---- EXTRACTED RECORDS

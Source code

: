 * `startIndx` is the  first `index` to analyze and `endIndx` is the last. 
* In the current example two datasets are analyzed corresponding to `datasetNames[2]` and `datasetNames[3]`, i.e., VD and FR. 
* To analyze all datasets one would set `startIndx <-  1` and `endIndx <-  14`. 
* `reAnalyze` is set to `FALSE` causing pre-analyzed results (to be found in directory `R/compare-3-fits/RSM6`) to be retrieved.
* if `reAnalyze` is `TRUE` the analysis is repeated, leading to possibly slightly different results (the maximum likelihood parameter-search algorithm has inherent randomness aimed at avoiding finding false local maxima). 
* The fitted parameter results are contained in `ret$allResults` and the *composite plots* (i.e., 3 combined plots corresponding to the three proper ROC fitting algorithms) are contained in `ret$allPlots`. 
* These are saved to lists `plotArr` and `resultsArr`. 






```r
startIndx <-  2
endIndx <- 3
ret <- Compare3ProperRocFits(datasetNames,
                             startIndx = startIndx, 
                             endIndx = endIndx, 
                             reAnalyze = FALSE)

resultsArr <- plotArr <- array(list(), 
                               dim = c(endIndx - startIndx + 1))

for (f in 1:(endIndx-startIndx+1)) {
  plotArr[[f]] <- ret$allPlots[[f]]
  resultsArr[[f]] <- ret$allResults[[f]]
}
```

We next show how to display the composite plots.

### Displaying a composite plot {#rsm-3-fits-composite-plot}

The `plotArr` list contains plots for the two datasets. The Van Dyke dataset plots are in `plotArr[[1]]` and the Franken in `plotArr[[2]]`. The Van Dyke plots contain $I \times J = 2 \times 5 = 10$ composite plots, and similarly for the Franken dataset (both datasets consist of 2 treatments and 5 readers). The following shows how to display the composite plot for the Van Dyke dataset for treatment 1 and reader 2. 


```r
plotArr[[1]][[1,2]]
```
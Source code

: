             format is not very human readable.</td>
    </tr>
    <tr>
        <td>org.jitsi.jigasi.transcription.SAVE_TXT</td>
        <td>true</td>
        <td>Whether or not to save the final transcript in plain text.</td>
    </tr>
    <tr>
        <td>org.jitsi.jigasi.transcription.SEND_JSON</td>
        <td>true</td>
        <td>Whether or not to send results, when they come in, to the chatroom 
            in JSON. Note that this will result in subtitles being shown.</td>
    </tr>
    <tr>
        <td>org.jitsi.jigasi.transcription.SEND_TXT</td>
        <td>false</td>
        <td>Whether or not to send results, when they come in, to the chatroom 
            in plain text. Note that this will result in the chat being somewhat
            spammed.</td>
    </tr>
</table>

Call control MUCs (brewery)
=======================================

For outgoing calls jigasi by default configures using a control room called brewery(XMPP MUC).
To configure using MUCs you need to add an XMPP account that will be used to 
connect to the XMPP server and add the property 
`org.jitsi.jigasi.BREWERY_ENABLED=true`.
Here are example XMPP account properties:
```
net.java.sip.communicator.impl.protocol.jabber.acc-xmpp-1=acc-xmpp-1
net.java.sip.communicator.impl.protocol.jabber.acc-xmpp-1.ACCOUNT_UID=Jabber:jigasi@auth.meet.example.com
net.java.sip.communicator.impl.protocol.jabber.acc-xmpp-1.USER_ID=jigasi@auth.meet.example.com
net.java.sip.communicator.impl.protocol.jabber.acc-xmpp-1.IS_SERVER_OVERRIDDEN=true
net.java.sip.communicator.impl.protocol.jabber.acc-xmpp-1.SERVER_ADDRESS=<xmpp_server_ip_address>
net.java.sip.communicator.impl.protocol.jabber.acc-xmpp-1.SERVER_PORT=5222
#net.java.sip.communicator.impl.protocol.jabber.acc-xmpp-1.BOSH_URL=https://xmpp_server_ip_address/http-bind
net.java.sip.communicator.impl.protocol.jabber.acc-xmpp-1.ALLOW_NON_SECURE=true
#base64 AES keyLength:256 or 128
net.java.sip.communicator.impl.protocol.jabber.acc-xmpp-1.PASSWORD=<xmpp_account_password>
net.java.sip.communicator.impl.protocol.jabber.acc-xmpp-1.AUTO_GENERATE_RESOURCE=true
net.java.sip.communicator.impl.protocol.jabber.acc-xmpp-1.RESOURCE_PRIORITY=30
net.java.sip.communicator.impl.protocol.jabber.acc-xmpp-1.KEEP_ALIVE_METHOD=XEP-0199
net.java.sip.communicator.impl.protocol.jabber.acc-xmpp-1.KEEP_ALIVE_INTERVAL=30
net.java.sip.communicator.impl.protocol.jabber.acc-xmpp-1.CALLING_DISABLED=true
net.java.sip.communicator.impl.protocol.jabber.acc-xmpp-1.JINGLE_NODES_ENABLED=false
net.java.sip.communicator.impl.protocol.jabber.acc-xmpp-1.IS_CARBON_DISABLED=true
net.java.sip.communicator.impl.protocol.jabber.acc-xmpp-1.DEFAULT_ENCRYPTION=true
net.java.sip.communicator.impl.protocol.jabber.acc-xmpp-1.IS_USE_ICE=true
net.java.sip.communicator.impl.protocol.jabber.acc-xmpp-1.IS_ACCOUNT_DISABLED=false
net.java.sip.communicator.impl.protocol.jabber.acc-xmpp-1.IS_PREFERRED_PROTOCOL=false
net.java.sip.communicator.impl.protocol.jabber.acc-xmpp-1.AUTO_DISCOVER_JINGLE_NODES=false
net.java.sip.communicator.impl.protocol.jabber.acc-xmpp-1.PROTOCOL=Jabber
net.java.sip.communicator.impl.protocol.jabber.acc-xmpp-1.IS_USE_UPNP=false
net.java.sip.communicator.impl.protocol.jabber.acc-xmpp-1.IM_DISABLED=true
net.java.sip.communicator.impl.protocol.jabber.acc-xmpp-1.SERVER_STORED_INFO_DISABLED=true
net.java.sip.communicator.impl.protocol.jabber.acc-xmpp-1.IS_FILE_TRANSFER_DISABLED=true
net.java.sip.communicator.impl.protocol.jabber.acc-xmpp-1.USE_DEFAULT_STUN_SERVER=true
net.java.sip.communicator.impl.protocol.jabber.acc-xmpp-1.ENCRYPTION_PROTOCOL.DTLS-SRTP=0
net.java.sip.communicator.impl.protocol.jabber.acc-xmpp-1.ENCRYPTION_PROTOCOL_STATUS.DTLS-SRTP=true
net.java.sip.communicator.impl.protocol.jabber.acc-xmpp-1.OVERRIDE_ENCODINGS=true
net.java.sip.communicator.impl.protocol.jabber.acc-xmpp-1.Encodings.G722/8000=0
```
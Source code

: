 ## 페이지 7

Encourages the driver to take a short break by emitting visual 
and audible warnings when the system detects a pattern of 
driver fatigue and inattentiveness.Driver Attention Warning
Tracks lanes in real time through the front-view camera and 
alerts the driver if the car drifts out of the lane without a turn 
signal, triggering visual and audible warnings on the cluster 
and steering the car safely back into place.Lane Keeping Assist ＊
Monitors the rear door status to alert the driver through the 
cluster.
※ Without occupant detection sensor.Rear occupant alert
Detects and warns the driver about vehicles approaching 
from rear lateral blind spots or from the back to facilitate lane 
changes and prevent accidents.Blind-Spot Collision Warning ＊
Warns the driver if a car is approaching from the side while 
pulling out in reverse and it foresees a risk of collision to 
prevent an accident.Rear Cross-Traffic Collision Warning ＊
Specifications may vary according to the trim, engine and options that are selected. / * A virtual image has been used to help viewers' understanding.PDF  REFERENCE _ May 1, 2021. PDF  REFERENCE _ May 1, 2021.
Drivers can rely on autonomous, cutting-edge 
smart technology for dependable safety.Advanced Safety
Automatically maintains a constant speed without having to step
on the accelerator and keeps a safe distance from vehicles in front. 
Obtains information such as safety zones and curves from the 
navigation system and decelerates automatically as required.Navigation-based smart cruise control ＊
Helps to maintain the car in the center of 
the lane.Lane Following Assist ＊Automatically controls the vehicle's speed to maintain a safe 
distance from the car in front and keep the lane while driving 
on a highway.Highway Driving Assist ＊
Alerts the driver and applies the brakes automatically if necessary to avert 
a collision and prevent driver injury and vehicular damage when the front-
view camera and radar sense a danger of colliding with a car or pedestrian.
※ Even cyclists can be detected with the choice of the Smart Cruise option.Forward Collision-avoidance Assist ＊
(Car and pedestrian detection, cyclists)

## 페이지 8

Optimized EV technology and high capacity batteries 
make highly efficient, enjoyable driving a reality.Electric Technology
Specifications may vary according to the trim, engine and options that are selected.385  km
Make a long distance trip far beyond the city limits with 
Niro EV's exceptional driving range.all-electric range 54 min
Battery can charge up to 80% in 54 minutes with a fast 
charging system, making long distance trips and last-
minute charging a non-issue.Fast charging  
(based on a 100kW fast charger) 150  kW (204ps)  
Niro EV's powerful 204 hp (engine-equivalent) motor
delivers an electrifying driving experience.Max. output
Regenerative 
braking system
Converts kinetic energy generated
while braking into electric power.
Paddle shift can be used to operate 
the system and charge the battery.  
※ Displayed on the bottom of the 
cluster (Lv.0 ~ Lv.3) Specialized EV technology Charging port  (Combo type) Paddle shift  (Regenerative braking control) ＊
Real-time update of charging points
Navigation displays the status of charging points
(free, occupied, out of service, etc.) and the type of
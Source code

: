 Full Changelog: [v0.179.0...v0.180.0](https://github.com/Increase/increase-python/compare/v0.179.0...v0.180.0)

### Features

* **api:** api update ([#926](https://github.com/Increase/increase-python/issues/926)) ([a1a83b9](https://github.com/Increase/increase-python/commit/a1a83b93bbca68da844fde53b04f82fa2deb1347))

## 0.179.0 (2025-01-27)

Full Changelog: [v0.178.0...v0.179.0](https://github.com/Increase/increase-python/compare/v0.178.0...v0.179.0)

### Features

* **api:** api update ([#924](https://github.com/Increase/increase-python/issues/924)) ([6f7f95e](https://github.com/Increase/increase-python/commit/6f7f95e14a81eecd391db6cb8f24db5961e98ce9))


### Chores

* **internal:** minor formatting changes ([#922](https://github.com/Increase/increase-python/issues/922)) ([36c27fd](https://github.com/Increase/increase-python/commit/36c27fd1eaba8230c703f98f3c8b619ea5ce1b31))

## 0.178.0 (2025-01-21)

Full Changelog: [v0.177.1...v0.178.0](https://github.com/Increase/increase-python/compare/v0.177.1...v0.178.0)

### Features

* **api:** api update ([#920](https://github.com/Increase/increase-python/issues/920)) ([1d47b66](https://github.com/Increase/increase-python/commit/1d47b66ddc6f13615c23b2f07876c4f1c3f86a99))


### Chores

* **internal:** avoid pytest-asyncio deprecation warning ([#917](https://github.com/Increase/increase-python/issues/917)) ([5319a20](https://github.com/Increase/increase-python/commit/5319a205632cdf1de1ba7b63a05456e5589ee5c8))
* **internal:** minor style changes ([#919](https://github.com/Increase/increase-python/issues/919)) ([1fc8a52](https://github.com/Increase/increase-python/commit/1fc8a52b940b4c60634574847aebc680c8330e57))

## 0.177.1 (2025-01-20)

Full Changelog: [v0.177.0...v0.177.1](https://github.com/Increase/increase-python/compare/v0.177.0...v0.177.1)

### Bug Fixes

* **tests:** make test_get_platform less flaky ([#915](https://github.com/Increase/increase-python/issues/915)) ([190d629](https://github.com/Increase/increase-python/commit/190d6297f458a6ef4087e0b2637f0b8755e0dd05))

--------

__TASK ITEM__: Provide a count of the lines in the data above that include the word "meet", stating the number alone.

__RESPONSE TO THE EXERCISE__: 2